Stored items:

>>>>

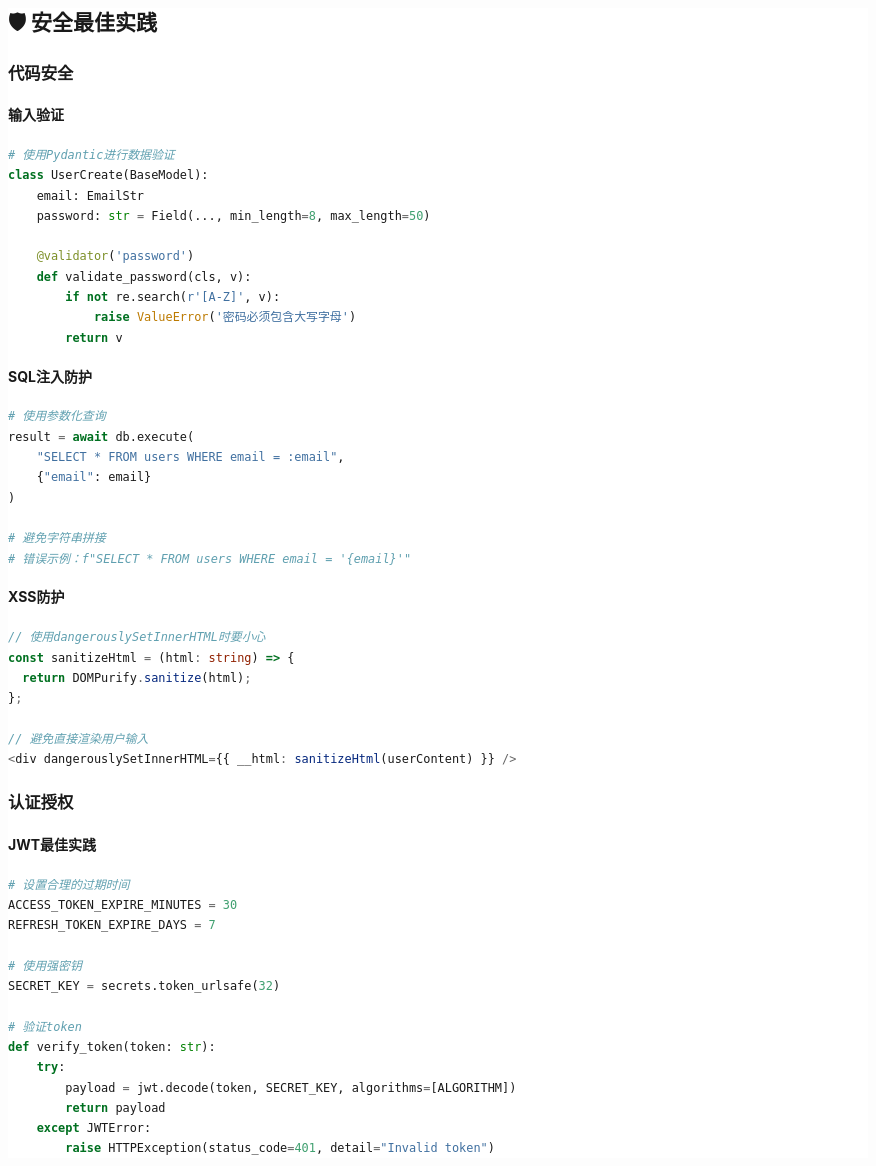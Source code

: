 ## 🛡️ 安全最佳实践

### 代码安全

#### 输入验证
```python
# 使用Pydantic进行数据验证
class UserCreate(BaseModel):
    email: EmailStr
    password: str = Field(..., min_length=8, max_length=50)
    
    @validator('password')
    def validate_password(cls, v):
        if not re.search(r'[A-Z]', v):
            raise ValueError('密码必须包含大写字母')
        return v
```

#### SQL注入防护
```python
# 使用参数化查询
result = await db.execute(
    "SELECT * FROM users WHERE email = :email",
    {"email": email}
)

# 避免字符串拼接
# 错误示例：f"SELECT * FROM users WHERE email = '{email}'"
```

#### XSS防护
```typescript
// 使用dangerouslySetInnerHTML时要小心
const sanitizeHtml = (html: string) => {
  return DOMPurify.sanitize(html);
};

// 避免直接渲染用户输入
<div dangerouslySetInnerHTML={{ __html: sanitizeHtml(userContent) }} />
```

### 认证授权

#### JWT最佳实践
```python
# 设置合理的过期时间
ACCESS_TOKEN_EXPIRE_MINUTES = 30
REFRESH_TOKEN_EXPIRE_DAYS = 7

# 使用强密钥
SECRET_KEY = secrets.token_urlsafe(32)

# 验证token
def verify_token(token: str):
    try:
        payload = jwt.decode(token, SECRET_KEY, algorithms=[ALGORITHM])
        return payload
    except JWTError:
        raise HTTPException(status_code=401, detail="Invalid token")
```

<<<<
>>>>

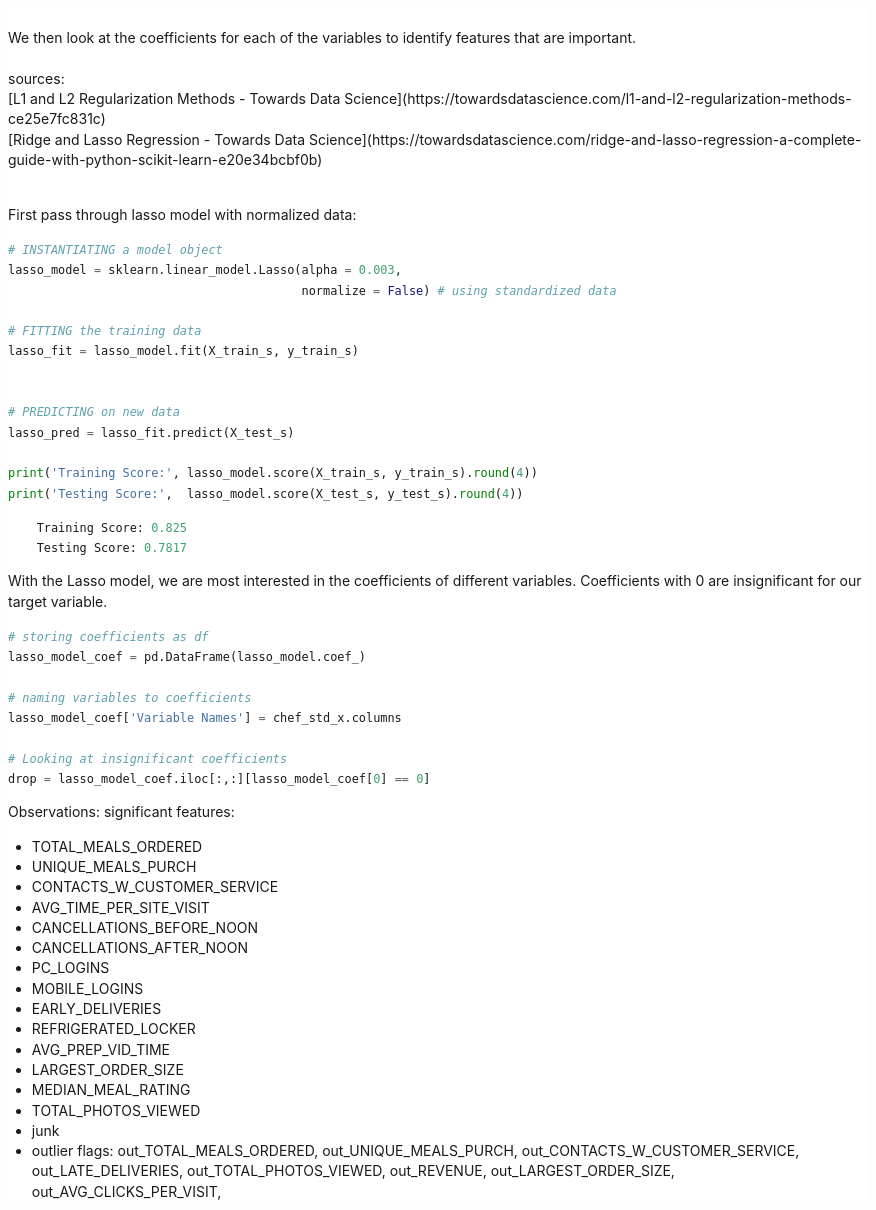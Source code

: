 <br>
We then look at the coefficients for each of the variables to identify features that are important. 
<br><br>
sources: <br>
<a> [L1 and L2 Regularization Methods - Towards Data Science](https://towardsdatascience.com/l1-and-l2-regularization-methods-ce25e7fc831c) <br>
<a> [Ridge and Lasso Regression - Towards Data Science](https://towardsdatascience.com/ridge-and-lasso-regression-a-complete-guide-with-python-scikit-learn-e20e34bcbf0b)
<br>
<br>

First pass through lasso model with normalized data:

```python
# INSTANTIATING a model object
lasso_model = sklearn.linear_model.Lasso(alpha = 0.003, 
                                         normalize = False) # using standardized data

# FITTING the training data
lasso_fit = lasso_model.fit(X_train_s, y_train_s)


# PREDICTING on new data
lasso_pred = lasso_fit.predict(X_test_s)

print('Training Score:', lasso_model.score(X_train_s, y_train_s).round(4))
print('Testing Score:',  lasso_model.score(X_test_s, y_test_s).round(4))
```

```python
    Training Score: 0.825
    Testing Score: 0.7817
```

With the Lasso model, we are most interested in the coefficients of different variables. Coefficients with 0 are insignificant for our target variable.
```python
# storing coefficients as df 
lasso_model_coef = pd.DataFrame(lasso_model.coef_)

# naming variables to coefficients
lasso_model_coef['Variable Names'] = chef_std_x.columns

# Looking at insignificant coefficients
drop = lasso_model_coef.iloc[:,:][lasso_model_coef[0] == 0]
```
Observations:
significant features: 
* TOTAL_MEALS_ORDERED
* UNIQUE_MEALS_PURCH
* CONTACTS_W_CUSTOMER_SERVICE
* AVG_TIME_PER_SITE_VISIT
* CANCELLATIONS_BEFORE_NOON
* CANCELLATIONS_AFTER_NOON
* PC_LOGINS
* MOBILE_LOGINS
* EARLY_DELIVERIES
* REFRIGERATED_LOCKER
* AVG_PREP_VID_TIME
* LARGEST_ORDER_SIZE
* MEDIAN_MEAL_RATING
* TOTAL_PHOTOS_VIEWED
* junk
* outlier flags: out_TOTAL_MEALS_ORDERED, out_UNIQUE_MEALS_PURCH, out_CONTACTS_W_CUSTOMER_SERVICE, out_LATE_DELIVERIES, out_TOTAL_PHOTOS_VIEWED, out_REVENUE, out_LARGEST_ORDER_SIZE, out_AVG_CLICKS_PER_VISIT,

<<<<

*Task objective*.
Would you copy each line of the records that contains "FROM"?

*Answer to this problem*.
    "SELECT * FROM users WHERE email = :email",
# 错误示例：f"SELECT * FROM users WHERE email = '{email}'"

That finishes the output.